Regarding the lack of interest in a generic Pendragon, I've noticed that the game as a whole is rather overlooked. We're playing it in my current group, and only myself and the GM have any prior experience of the game. Some of the group had never heard of it before. For such a very good, and old, game, it isn't particularly well known. I'd imagine the lack of interest in a generic ruleset stems from the same anonymity. Bear in mind that the game itself is currently out of print, and that the most recent two editions/printings bounced around a number of publishers. It's just not considered a big name game, much as it should be.
To which I replied:
Perhaps the two things are not unrelated. Restricted focus makes for better gaming but doesn't win you many friends in "the marketplace of ideas" or whatever you want to call it.

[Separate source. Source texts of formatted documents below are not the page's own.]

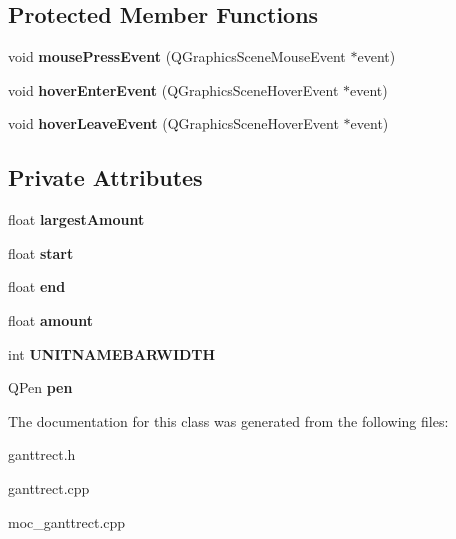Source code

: \subsection*{Protected Member Functions}
\begin{DoxyCompactItemize}
\item 
\hypertarget{class_gantt_rect_a86e51a147edf6df229f1aad0a5089481}{}void {\bfseries mouse\+Press\+Event} (Q\+Graphics\+Scene\+Mouse\+Event $\ast$event)\label{class_gantt_rect_a86e51a147edf6df229f1aad0a5089481}

\item 
\hypertarget{class_gantt_rect_ad98eae638288375964942f34c4d315de}{}void {\bfseries hover\+Enter\+Event} (Q\+Graphics\+Scene\+Hover\+Event $\ast$event)\label{class_gantt_rect_ad98eae638288375964942f34c4d315de}

\item 
\hypertarget{class_gantt_rect_a3b2e69fe42463cedddb5e3cd8c2a88b1}{}void {\bfseries hover\+Leave\+Event} (Q\+Graphics\+Scene\+Hover\+Event $\ast$event)\label{class_gantt_rect_a3b2e69fe42463cedddb5e3cd8c2a88b1}

\end{DoxyCompactItemize}
\subsection*{Private Attributes}
\begin{DoxyCompactItemize}
\item 
\hypertarget{class_gantt_rect_a87c303488aa50b2b26dacc4641a50ccb}{}float {\bfseries largest\+Amount}\label{class_gantt_rect_a87c303488aa50b2b26dacc4641a50ccb}

\item 
\hypertarget{class_gantt_rect_a0146f1175f8a38f825f7bc0dd9ead993}{}float {\bfseries start}\label{class_gantt_rect_a0146f1175f8a38f825f7bc0dd9ead993}

\item 
\hypertarget{class_gantt_rect_aa730838f983a964aecd07f1888703841}{}float {\bfseries end}\label{class_gantt_rect_aa730838f983a964aecd07f1888703841}

\item 
\hypertarget{class_gantt_rect_a49e581012b987f5038403b25427dabe7}{}float {\bfseries amount}\label{class_gantt_rect_a49e581012b987f5038403b25427dabe7}

\item 
\hypertarget{class_gantt_rect_a3224a003c0ef465f535c0c7e077b1e4f}{}int {\bfseries U\+N\+I\+T\+N\+A\+M\+E\+B\+A\+R\+W\+I\+D\+T\+H}\label{class_gantt_rect_a3224a003c0ef465f535c0c7e077b1e4f}

\item 
\hypertarget{class_gantt_rect_a6ed153f381b086ad680e83da17662886}{}Q\+Pen {\bfseries pen}\label{class_gantt_rect_a6ed153f381b086ad680e83da17662886}

\end{DoxyCompactItemize}


The documentation for this class was generated from the following files\+:\begin{DoxyCompactItemize}
\item 
ganttrect.\+h\item 
ganttrect.\+cpp\item 
moc\+\_\+ganttrect.\+cpp\end{DoxyCompactItemize}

I learned this in the D&D 3.5 era. A large majority of people really want the billions of class, feat and skill options offered by all the splatbooks, even though it's probably detrimental to actual play.
When I got back into D&D in my early 20s the group I joined were like this. They were obsessed with character generation and the many dozens of different options available at every step. (The DM in particular seemed to have an entire shelf of splatbooks that he would refer to when offering friendly advice to us players - all of them stuffed to the gills with new prestige classes and superduper feats. The flipside to this was the advice you would get not to take this or that feat at character generation. "Don't take toughness. It's useless." Sage nods from the others around the table.) It was great to have all those choices and it would be churlish to criticise something that offered them so much pleasure, but it sometimes felt as if the WotC people, in allowing this horrendous unbridled growth of options, had turned character generation into a monster. Arguments would break out over what was or wasn't the best starting feat for this or that race and class combination; newbies (like me) were left confused and disillusioned when told for the third time that they shouldn't have gone for this or that skill... and it all seemed to get in the way of playing the actual game.
I see the benefit of the Pendragon approach more and more, for the exact same reasons that Kelvin gives. And yet this advantage it offers is its Achilles Heel, because I'm sure that "restrictiveness" is something that most players (most people, actually) are intrinsically prejudiced against.